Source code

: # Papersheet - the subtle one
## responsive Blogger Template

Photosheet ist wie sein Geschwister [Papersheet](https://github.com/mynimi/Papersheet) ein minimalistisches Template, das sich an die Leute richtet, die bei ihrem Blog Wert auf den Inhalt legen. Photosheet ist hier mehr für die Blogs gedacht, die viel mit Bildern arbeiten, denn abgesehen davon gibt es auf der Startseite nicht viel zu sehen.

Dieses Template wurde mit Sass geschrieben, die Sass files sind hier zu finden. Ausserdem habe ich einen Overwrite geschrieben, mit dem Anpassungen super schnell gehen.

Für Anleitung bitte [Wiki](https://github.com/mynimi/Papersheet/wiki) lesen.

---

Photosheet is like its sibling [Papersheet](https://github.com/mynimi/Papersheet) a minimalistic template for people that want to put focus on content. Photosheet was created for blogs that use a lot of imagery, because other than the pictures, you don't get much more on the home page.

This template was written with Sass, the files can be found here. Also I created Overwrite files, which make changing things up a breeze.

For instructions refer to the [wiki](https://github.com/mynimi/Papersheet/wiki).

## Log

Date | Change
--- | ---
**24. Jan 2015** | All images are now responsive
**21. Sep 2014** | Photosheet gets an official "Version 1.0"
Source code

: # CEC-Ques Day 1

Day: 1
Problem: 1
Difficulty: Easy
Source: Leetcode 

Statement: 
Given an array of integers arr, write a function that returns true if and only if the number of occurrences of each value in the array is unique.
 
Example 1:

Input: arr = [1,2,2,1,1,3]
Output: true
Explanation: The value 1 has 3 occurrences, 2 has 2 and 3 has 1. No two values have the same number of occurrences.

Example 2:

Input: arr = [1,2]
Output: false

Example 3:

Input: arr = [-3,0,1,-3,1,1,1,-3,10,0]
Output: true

» **Directions**
The expected output is a verbatim retyping of each line from the one with "Input: arr = [1,2,2,1,1,3]" to the end of the listing above, with both end lines kept and nothing added.

» **Result for this task**
Input: arr = [1,2,2,1,1,3]
Output: true
Explanation: The value 1 has 3 occurrences, 2 has 2 and 3 has 1. No two values have the same number of occurrences.

Example 2:

Input: arr = [1,2]
Output: false

Example 3:

Input: arr = [-3,0,1,-3,1,1,1,-3,10,0]
Output: true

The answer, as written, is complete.